» **Instructions to follow**
Please reply with one number only: how many lines in the entries below contain the string "abpframework".

[Data extracted from a collection]
*** Begin section ***

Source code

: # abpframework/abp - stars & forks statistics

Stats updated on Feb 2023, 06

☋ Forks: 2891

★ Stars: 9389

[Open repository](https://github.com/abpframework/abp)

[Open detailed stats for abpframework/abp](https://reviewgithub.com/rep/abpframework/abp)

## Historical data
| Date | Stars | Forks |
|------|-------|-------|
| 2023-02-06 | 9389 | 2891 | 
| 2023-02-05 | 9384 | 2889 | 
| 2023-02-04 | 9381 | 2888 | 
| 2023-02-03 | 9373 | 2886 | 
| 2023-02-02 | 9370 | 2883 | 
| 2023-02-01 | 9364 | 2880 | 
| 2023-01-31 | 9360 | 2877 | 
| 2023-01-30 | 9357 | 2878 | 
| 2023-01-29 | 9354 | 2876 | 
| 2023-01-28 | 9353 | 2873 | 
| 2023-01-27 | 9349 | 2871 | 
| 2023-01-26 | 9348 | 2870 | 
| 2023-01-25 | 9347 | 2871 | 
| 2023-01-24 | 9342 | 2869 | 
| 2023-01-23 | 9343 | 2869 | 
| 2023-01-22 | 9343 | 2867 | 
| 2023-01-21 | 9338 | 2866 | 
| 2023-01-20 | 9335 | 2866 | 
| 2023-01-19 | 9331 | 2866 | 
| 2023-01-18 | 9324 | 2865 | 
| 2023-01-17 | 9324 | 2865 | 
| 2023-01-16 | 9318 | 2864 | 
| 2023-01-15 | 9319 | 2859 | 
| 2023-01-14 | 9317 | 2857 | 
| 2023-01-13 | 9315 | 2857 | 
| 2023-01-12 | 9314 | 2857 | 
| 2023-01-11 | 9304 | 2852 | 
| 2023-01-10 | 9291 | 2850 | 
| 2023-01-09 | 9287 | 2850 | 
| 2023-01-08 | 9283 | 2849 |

*** End section ***

» **Response area**
3